= PROMPT =
The answer must consist solely of the line that contains "- **代码开发**：代码生成、调试、注释优化。" and all subsequent lines of the data, each reproduced exactly.

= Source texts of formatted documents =
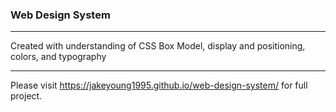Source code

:### Web Design System
--------
Created with understanding of CSS Box Model, display and positioning, colors, and typography

--------
Please visit https://jakeyoung1995.github.io/web-design-system/ for full project. 
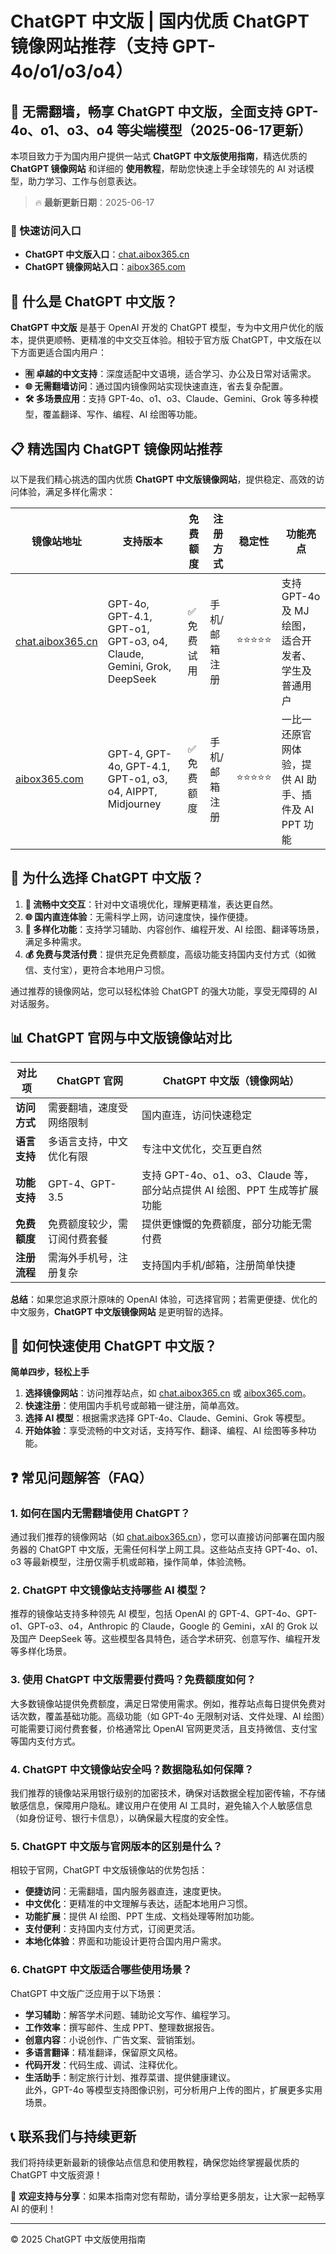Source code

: # ChatGPT 中文版 | 国内优质 ChatGPT 镜像网站推荐（支持 GPT-4o/o1/o3/o4）

## 📢 无需翻墙，畅享 ChatGPT 中文版，全面支持 GPT-4o、o1、o3、o4 等尖端模型（2025-06-17更新）

本项目致力于为国内用户提供一站式 **ChatGPT 中文版使用指南**，精选优质的 **ChatGPT 镜像网站** 和详细的 **使用教程**，帮助您快速上手全球领先的 AI 对话模型，助力学习、工作与创意表达。

> 🔥 **最新更新日期**：2025-06-17

### 🚀 快速访问入口

- **ChatGPT 中文版入口**：[chat.aibox365.cn](https://chat.aibox365.cn)  
- **ChatGPT 镜像网站入口**：[aibox365.com](https://aibox365.com)

## 🤔 什么是 ChatGPT 中文版？

**ChatGPT 中文版** 是基于 OpenAI 开发的 ChatGPT 模型，专为中文用户优化的版本，提供更顺畅、更精准的中文交互体验。相较于官方版 ChatGPT，中文版在以下方面更适合国内用户：

- **🈶 卓越的中文支持**：深度适配中文语境，适合学习、办公及日常对话需求。
- **🌐 无需翻墙访问**：通过国内镜像网站实现快速直连，省去复杂配置。
- **🛠️ 多场景应用**：支持 GPT-4o、o1、o3、Claude、Gemini、Grok 等多种模型，覆盖翻译、写作、编程、AI 绘图等功能。

## 📋 精选国内 ChatGPT 镜像网站推荐

以下是我们精心挑选的国内优质 **ChatGPT 中文版镜像网站**，提供稳定、高效的访问体验，满足多样化需求：

| 镜像站地址 | 支持版本 | 免费额度 | 注册方式 | 稳定性 | 功能亮点 |
|------------|----------|----------|----------|--------|----------|
| [chat.aibox365.cn](https://chat.aibox365.cn) | GPT-4o, GPT-4.1, GPT-o1, GPT-o3, o4, Claude, Gemini, Grok, DeepSeek | ✅ 免费试用 | 手机/邮箱注册 | ⭐⭐⭐⭐⭐ | 支持 GPT-4o 及 MJ 绘图，适合开发者、学生及普通用户 |
| [aibox365.com](https://aibox365.com) | GPT-4, GPT-4o, GPT-4.1, GPT-o1, o3, o4, AIPPT, Midjourney | ✅ 免费额度 | 手机/邮箱注册 | ⭐⭐⭐⭐⭐ | 一比一还原官网体验，提供 AI 助手、插件及 AI PPT 功能 |

## 🌟 为什么选择 ChatGPT 中文版？

1. **📝 流畅中文交互**：针对中文语境优化，理解更精准，表达更自然。
2. **🌐 国内直连体验**：无需科学上网，访问速度快，操作便捷。
3. **🎯 多样化功能**：支持学习辅助、内容创作、编程开发、AI 绘图、翻译等场景，满足多种需求。
4. **💰 免费与灵活付费**：提供充足免费额度，高级功能支持国内支付方式（如微信、支付宝），更符合本地用户习惯。

通过推荐的镜像网站，您可以轻松体验 ChatGPT 的强大功能，享受无障碍的 AI 对话服务。

## 📊 ChatGPT 官网与中文版镜像站对比

| 对比项 | ChatGPT 官网 | ChatGPT 中文版（镜像网站） |
|--------|--------------|----------------------------|
| **访问方式** | 需要翻墙，速度受网络限制 | 国内直连，访问快速稳定 |
| **语言支持** | 多语言支持，中文优化有限 | 专注中文优化，交互更自然 |
| **功能支持** | GPT-4、GPT-3.5 | 支持 GPT-4o、o1、o3、Claude 等，部分站点提供 AI 绘图、PPT 生成等扩展功能 |
| **免费额度** | 免费额度较少，需订阅付费套餐 | 提供更慷慨的免费额度，部分功能无需付费 |
| **注册流程** | 需海外手机号，注册复杂 | 支持国内手机/邮箱，注册简单快捷 |

**总结**：如果您追求原汁原味的 OpenAI 体验，可选择官网；若需更便捷、优化的中文服务，**ChatGPT 中文版镜像网站** 是更明智的选择。

## 📝 如何快速使用 ChatGPT 中文版？

**简单四步，轻松上手**

1. **选择镜像网站**：访问推荐站点，如 [chat.aibox365.cn](https://chat.aibox365.cn) 或 [aibox365.com](https://aibox365.com)。
2. **快速注册**：使用国内手机号或邮箱一键注册，简单高效。
3. **选择 AI 模型**：根据需求选择 GPT-4o、Claude、Gemini、Grok 等模型。
4. **开始体验**：享受流畅的中文对话，支持写作、翻译、编程、AI 绘图等多种功能。

## ❓ 常见问题解答（FAQ）

### 1. 如何在国内无需翻墙使用 ChatGPT？

通过我们推荐的镜像网站（如 [chat.aibox365.cn](https://chat.aibox365.cn)），您可以直接访问部署在国内服务器的 ChatGPT 中文版，无需任何科学上网工具。这些站点支持 GPT-4o、o1、o3 等最新模型，注册仅需手机或邮箱，操作简单，体验流畅。

### 2. ChatGPT 中文镜像站支持哪些 AI 模型？

推荐的镜像站支持多种领先 AI 模型，包括 OpenAI 的 GPT-4、GPT-4o、GPT-o1、GPT-o3、o4，Anthropic 的 Claude，Google 的 Gemini，xAI 的 Grok 以及国产 DeepSeek 等。这些模型各具特色，适合学术研究、创意写作、编程开发等多样化场景。

### 3. 使用 ChatGPT 中文版需要付费吗？免费额度如何？

大多数镜像站提供免费额度，满足日常使用需求。例如，推荐站点每日提供免费对话次数，覆盖基础功能。高级功能（如 GPT-4o 无限制对话、文件处理、AI 绘图）可能需要订阅付费套餐，价格通常比 OpenAI 官网更灵活，且支持微信、支付宝等国内支付方式。

### 4. ChatGPT 中文镜像站安全吗？数据隐私如何保障？

我们推荐的镜像站采用银行级别的加密技术，确保对话数据全程加密传输，不存储敏感信息，保障用户隐私。建议用户在使用 AI 工具时，避免输入个人敏感信息（如身份证号、银行卡信息），以确保最大程度的安全性。

### 5. ChatGPT 中文版与官网版本的区别是什么？

相较于官网，ChatGPT 中文版镜像站的优势包括：  
- **便捷访问**：无需翻墙，国内服务器直连，速度更快。  
- **中文优化**：更精准的中文理解与表达，适配本地用户习惯。  
- **功能扩展**：提供 AI 绘图、PPT 生成、文档处理等附加功能。  
- **支付便利**：支持国内支付方式，订阅更灵活。  
- **本地化体验**：界面和功能设计更符合国内用户需求。

### 6. ChatGPT 中文版适合哪些使用场景？

ChatGPT 中文版广泛应用于以下场景：  
- **学习辅助**：解答学术问题、辅助论文写作、编程学习。  
- **工作效率**：撰写邮件、生成 PPT、整理数据报告。  
- **创意内容**：小说创作、广告文案、营销策划。  
- **多语言翻译**：精准翻译，保留原文风格。  
- **代码开发**：代码生成、调试、注释优化。  
- **生活助手**：制定旅行计划、推荐菜谱、提供健康建议。  
此外，GPT-4o 等模型支持图像识别，可分析用户上传的图片，扩展更多实用场景。

## 📞 联系我们与持续更新

我们将持续更新最新的镜像站点信息和使用教程，确保您始终掌握最优质的 ChatGPT 中文版资源！

🌟 **欢迎支持与分享**：如果本指南对您有帮助，请分享给更多朋友，让大家一起畅享 AI 的便利！

---

© 2025 ChatGPT 中文版使用指南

= TASK SOLUTION =
- **代码开发**：代码生成、调试、注释优化。  
- **生活助手**：制定旅行计划、推荐菜谱、提供健康建议。  
此外，GPT-4o 等模型支持图像识别，可分析用户上传的图片，扩展更多实用场景。

## 📞 联系我们与持续更新

我们将持续更新最新的镜像站点信息和使用教程，确保您始终掌握最优质的 ChatGPT 中文版资源！

🌟 **欢迎支持与分享**：如果本指南对您有帮助，请分享给更多朋友，让大家一起畅享 AI 的便利！

---

© 2025 ChatGPT 中文版使用指南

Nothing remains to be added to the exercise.